Prior low-resolution CGH analysis also detected complex amplification and structural reorganization involving fcaE1ptel in ISS-19a [7
]. In the present study, oaCGH determined that this amplification extends 13.2 Mb from the fcaE1p telomere of both ISS-19a and ISS-19b. Additionally, FISH analysis with a probe representing fcaE1ptel identified multiple hybridization sites resembling satellite-like sequences on 3–5 derivative chromosomes in each cell scored (Figure 5
). It has been proposed that amplification of satellite DNA may be responsible for the induction of structural and numerical chromosome instability in feline fibrosarcoma, through aberrant kinetochore formation [27
]. The detection of a similar high-level amplification in additional cases would provide further support for its potential biological significance. A small number of additional studies have used conventional chromosome banding techniques to examine feline fibrosarcomas. These have revealed complex karyotypic instability comprising a wide variety of structural abnormalities, and aberrant chromosome numbers ranging from mild hypodiploidy to marked hyperdiploidy (summarized in [28
]). In combination, these findings show that feline fibrosarcomas exhibit a propensity towards major karyotypic disruption, which is a hallmark feature of many human soft tissue sarcomas, especially those associated with an aggressive phenotype [29
The resource described here offers a series of key advantages over our first-generation microarray platform [7
], most notably the ~350-fold increase in resolution. The increased probe density detected discrete relative DNA copy number imbalances in female versus male reference DNA hybridizations. Their identification will allow these regions to be characterized as natural polymorphisms in future studies, distinct from somatic alterations of tumor specimens. The in-silico design approach, using existing canine microarray probes to develop feline orthologs, can be exploited for direct comparison of evolutionarily-conserved genomic regions in both species. This, in conjunction with the increased resolution of our new microarray, provided accurate delineation of the feline PAR boundary, and revealed close conservation with that of the dog. These factors also allowed us to ‘drill down’ into large tumor-associated CNAs to reveal compelling gene targets within these intervals, such as the high-level amplification of fcaD1ptel in ISS-19. The increase in effective resolution also revealed the remarkably conserved profiles of complex, interrupted genomic gain and loss along fcaD1 in ISS-19a and ISS-19b, supporting the origin of the latter as a regrowth of the former, primary lesion.

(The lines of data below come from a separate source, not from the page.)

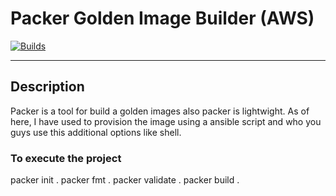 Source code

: # Packer Golden Image Builder (AWS)
[![Builds](https://travis-ci.org/joemccann/dillinger.svg?branch=master)](https://travis-ci.org/joemccann/dillinger)

---

## Description
Packer is a tool for build a golden images also packer is lightwight. As of here, I have used to provision the image using a ansible script and who you guys use this additional options like shell. 

### To execute the project

packer init .
packer fmt .
packer validate .
packer build .
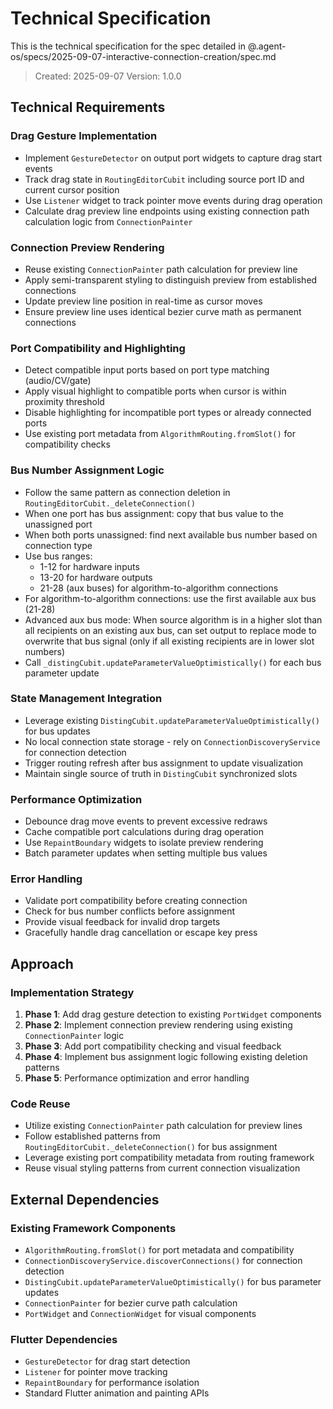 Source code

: # Technical Specification

This is the technical specification for the spec detailed in @.agent-os/specs/2025-09-07-interactive-connection-creation/spec.md

> Created: 2025-09-07
> Version: 1.0.0

## Technical Requirements

### Drag Gesture Implementation
- Implement `GestureDetector` on output port widgets to capture drag start events
- Track drag state in `RoutingEditorCubit` including source port ID and current cursor position
- Use `Listener` widget to track pointer move events during drag operation
- Calculate drag preview line endpoints using existing connection path calculation logic from `ConnectionPainter`

### Connection Preview Rendering
- Reuse existing `ConnectionPainter` path calculation for preview line
- Apply semi-transparent styling to distinguish preview from established connections
- Update preview line position in real-time as cursor moves
- Ensure preview line uses identical bezier curve math as permanent connections

### Port Compatibility and Highlighting
- Detect compatible input ports based on port type matching (audio/CV/gate)
- Apply visual highlight to compatible ports when cursor is within proximity threshold
- Disable highlighting for incompatible port types or already connected ports
- Use existing port metadata from `AlgorithmRouting.fromSlot()` for compatibility checks

### Bus Number Assignment Logic
- Follow the same pattern as connection deletion in `RoutingEditorCubit._deleteConnection()`
- When one port has bus assignment: copy that bus value to the unassigned port
- When both ports unassigned: find next available bus number based on connection type
- Use bus ranges: 
  - 1-12 for hardware inputs
  - 13-20 for hardware outputs  
  - 21-28 (aux buses) for algorithm-to-algorithm connections
- For algorithm-to-algorithm connections: use the first available aux bus (21-28)
- Advanced aux bus mode: When source algorithm is in a higher slot than all recipients on an existing aux bus, can set output to replace mode to overwrite that bus signal (only if all existing recipients are in lower slot numbers)
- Call `_distingCubit.updateParameterValueOptimistically()` for each bus parameter update

### State Management Integration
- Leverage existing `DistingCubit.updateParameterValueOptimistically()` for bus updates
- No local connection state storage - rely on `ConnectionDiscoveryService` for connection detection
- Trigger routing refresh after bus assignment to update visualization
- Maintain single source of truth in `DistingCubit` synchronized slots

### Performance Optimization
- Debounce drag move events to prevent excessive redraws
- Cache compatible port calculations during drag operation
- Use `RepaintBoundary` widgets to isolate preview rendering
- Batch parameter updates when setting multiple bus values

### Error Handling
- Validate port compatibility before creating connection
- Check for bus number conflicts before assignment
- Provide visual feedback for invalid drop targets
- Gracefully handle drag cancellation or escape key press

## Approach

### Implementation Strategy
1. **Phase 1**: Add drag gesture detection to existing `PortWidget` components
2. **Phase 2**: Implement connection preview rendering using existing `ConnectionPainter` logic
3. **Phase 3**: Add port compatibility checking and visual feedback
4. **Phase 4**: Implement bus assignment logic following existing deletion patterns
5. **Phase 5**: Performance optimization and error handling

### Code Reuse
- Utilize existing `ConnectionPainter` path calculation for preview lines
- Follow established patterns from `RoutingEditorCubit._deleteConnection()` for bus assignment
- Leverage existing port compatibility metadata from routing framework
- Reuse visual styling patterns from current connection visualization

## External Dependencies

### Existing Framework Components
- `AlgorithmRouting.fromSlot()` for port metadata and compatibility
- `ConnectionDiscoveryService.discoverConnections()` for connection detection
- `DistingCubit.updateParameterValueOptimistically()` for bus parameter updates
- `ConnectionPainter` for bezier curve path calculation
- `PortWidget` and `ConnectionWidget` for visual components

### Flutter Dependencies
- `GestureDetector` for drag start detection
- `Listener` for pointer move tracking
- `RepaintBoundary` for performance isolation
- Standard Flutter animation and painting APIs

Interestingly, however, we also identified subtle differences between these profiles that demonstrate the potential for using this microarray platform to study tumor progression. Furthermore, our new microarray utilizes oligonucleotide probes that offer superior sensitivity and specificity for CNA detection compared to the large insert genomic clones used in our first-generation platform [17
]. The use of oligonucleotide probe technology will also enable rapid and cost-effective production of custom iterations of the array design, to address the specific goals of future studies.